___ Data for analysis ___

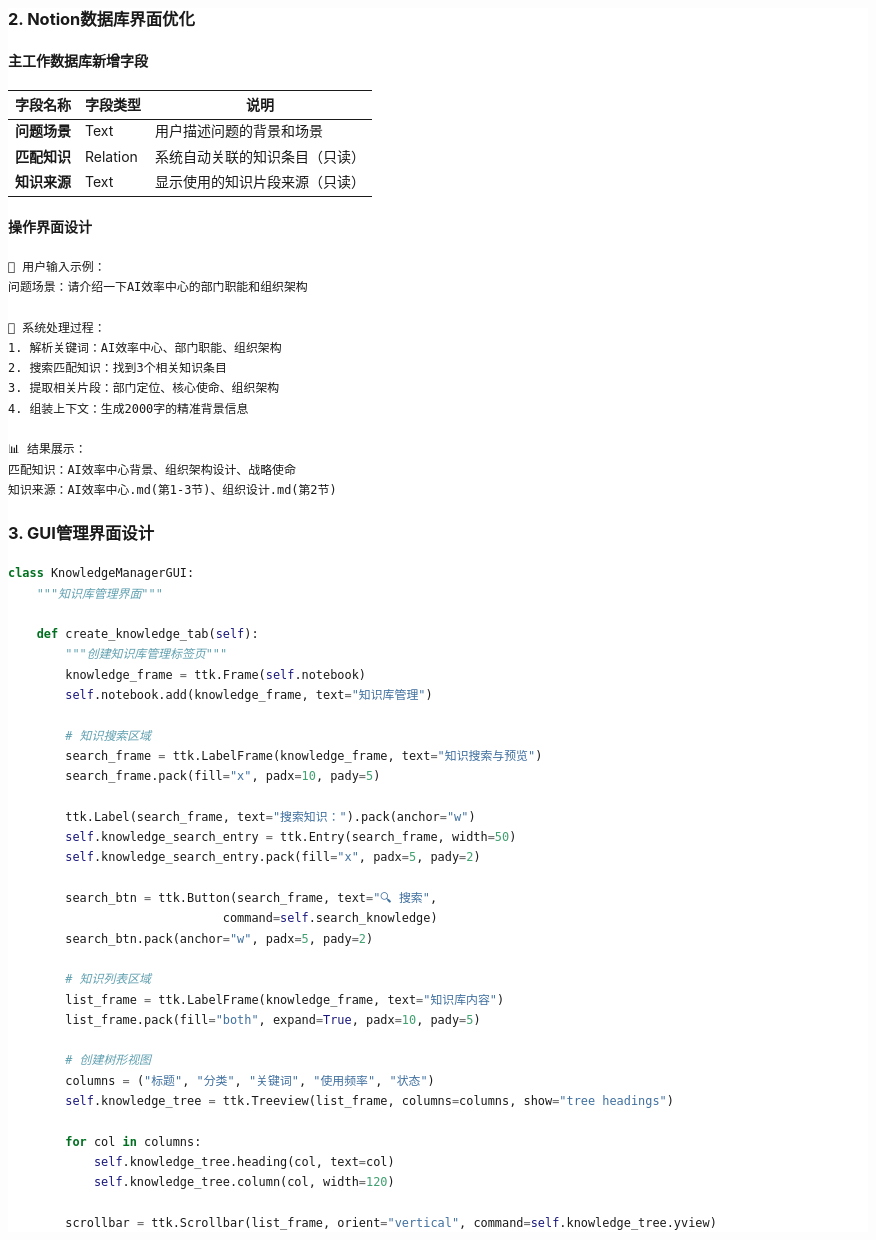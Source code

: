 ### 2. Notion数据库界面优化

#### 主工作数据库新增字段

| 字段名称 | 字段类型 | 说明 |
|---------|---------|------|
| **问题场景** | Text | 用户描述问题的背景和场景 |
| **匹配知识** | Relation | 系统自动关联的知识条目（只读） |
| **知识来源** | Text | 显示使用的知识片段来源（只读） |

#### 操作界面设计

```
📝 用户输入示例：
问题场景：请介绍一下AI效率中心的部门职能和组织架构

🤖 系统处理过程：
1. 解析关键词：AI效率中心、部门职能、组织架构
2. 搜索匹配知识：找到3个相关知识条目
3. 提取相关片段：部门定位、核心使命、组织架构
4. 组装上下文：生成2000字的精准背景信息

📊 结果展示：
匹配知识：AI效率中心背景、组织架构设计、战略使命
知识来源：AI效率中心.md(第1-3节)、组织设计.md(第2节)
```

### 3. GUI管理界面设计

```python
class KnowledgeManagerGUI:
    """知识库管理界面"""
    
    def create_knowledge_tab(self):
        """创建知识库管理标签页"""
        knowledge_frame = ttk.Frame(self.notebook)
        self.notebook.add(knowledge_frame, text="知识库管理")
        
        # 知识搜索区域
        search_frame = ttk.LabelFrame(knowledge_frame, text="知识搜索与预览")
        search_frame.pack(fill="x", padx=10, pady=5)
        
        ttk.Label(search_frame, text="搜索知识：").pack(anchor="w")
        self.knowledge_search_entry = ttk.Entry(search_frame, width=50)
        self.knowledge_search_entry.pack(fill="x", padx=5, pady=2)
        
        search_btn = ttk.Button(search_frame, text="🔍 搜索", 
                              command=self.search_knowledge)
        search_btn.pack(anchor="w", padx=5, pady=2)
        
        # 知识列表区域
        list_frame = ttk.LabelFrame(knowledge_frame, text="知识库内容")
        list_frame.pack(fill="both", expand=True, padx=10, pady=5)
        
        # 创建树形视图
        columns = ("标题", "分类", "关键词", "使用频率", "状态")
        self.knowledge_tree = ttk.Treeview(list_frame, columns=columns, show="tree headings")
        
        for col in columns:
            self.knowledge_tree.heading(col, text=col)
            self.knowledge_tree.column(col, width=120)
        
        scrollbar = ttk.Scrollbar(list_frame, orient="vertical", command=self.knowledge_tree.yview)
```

___
___ Data for analysis ___

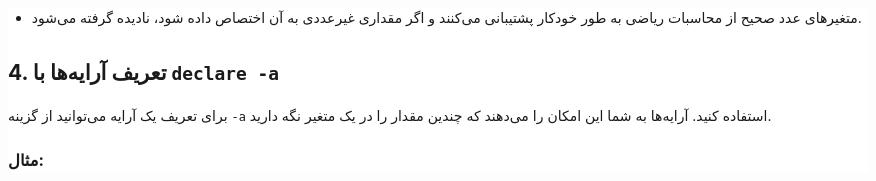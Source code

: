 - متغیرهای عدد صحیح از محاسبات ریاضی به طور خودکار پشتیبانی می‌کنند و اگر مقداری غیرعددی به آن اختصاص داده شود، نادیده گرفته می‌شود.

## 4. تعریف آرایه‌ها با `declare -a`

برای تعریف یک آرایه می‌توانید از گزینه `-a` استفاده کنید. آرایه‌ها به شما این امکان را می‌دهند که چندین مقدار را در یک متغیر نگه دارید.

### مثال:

___

_Task instructions_
Scan the listing for "anchor" and copy out each line that has it.

_Result of the exercise_
        ttk.Label(search_frame, text="搜索知识：").pack(anchor="w")
        search_btn.pack(anchor="w", padx=5, pady=2)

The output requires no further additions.